==== EXERCISE DATA ====

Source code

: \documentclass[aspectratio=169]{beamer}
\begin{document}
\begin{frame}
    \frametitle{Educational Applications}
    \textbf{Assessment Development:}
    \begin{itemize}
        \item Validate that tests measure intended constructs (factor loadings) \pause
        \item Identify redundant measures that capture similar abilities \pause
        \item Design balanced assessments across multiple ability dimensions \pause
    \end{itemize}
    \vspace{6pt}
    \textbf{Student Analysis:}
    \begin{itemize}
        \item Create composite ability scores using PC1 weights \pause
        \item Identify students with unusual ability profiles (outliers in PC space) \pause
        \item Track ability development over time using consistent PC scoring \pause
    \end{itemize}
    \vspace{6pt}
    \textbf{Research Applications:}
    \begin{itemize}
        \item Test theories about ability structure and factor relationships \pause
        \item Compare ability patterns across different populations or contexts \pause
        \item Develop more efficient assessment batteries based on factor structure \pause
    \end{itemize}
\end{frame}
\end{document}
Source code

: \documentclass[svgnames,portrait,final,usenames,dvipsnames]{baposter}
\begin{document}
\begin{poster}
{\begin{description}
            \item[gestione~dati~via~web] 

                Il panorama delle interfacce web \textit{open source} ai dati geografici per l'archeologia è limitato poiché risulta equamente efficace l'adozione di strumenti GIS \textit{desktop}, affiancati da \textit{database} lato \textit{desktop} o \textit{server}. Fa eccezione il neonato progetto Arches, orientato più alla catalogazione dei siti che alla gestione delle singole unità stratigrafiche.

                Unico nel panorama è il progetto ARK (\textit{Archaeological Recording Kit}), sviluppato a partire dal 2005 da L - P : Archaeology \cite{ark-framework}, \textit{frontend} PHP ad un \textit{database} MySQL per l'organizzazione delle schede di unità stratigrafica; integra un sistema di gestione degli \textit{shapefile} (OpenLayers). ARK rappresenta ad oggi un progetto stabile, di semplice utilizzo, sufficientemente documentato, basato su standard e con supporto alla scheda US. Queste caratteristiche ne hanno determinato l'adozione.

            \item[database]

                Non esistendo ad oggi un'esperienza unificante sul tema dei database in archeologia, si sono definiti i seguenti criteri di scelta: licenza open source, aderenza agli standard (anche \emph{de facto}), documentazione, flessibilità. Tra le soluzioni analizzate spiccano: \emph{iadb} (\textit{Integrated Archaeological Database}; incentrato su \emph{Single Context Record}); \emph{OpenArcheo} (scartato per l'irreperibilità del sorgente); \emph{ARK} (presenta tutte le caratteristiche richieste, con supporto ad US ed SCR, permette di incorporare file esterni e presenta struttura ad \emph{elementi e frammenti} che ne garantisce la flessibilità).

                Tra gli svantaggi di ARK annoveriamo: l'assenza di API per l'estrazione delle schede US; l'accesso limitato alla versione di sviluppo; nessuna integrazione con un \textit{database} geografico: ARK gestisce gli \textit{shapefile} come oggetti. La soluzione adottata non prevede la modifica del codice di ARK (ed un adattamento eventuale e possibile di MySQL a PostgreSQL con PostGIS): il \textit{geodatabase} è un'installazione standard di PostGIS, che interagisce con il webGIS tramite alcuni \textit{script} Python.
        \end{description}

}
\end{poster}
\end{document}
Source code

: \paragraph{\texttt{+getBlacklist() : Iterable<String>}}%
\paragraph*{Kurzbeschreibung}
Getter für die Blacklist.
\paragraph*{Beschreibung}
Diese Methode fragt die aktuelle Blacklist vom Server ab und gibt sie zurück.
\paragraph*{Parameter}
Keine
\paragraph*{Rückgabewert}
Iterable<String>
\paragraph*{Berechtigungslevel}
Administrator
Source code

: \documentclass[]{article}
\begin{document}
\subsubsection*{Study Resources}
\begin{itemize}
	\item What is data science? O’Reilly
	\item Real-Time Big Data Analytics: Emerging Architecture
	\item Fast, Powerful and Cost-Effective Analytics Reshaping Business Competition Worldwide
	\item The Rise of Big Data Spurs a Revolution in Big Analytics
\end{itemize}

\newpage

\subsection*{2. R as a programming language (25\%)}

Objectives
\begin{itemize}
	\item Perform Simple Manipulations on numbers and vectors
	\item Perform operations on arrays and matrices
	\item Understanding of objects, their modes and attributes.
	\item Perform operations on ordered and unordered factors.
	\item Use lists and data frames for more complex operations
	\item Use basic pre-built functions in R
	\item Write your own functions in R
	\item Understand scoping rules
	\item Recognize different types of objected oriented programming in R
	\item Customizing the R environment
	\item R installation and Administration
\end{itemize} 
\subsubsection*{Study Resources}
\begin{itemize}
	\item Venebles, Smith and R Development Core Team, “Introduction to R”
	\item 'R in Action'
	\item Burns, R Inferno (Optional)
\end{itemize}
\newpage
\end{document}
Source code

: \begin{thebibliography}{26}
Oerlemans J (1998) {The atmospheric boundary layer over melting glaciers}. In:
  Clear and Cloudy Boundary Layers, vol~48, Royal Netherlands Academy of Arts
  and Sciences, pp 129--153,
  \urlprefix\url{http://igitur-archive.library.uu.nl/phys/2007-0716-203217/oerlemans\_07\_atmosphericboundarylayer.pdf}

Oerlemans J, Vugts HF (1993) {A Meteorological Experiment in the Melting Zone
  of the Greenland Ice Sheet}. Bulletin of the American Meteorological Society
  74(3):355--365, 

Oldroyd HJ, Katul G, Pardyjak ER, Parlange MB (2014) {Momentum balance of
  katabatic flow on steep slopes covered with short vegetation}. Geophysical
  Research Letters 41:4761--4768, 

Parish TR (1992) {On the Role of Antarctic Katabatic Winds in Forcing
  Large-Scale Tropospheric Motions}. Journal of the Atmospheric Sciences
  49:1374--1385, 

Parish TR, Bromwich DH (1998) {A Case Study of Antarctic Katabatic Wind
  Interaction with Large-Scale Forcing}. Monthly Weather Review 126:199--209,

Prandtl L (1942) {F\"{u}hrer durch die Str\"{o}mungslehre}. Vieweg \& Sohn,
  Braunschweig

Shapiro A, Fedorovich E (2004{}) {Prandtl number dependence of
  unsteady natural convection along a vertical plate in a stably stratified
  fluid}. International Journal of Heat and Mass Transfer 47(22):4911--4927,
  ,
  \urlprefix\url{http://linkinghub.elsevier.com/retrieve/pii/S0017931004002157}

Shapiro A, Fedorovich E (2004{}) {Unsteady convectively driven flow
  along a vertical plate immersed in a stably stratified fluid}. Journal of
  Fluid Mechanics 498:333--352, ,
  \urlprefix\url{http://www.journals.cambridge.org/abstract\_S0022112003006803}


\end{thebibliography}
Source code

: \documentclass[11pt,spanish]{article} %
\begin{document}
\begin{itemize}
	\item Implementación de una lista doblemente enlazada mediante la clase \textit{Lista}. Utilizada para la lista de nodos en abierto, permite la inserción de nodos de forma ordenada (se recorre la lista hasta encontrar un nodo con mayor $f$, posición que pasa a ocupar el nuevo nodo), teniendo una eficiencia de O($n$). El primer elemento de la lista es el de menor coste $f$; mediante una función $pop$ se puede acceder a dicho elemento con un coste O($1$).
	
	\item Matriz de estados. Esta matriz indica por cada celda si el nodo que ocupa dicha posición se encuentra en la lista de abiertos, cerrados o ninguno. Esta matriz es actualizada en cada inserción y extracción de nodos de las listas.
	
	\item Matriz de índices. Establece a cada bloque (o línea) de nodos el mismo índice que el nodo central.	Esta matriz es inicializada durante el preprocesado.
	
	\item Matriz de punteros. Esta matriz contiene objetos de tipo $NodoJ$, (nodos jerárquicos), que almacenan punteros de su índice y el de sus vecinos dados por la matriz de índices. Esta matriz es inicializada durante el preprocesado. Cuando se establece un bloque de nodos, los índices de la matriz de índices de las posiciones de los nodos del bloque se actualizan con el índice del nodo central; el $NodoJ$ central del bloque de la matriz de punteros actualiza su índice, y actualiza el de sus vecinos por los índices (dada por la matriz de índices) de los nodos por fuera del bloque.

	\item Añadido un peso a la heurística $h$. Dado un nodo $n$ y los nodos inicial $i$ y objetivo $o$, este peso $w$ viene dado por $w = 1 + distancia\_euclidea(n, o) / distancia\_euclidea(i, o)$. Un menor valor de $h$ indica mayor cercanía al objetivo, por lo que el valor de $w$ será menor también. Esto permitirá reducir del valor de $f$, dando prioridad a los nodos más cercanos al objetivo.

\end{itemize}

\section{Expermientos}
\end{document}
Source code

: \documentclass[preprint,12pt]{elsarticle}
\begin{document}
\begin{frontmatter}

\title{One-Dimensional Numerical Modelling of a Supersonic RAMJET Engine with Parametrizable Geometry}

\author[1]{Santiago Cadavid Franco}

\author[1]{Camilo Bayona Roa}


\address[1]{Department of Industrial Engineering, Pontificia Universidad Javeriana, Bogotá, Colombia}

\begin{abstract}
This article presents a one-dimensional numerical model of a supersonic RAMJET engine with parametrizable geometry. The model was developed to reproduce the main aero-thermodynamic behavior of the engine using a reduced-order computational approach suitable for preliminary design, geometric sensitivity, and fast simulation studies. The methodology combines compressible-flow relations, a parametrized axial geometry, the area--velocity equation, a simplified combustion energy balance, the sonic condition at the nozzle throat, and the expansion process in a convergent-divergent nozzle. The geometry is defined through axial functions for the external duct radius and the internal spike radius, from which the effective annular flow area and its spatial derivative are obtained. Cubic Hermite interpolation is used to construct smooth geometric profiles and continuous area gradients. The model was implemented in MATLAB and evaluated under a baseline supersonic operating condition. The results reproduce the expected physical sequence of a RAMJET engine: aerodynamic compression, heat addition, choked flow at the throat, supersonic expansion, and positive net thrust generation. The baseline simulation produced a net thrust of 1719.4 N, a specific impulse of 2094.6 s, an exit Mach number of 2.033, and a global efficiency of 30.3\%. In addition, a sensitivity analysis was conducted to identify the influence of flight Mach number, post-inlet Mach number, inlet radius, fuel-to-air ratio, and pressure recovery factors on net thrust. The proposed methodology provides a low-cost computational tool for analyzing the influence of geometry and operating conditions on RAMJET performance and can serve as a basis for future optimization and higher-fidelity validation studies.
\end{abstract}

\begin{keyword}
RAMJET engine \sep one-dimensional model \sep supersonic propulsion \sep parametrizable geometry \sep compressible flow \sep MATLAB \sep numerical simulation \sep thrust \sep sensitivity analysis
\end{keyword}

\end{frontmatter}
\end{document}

====

▶ TO DO:
Whenever a line in the entries holds the word "vertical", copy that line.

▶ SOLUTION TO THE PROBLEM:
  unsteady natural convection along a vertical plate in a stably stratified
  along a vertical plate immersed in a stably stratified fluid}. Journal of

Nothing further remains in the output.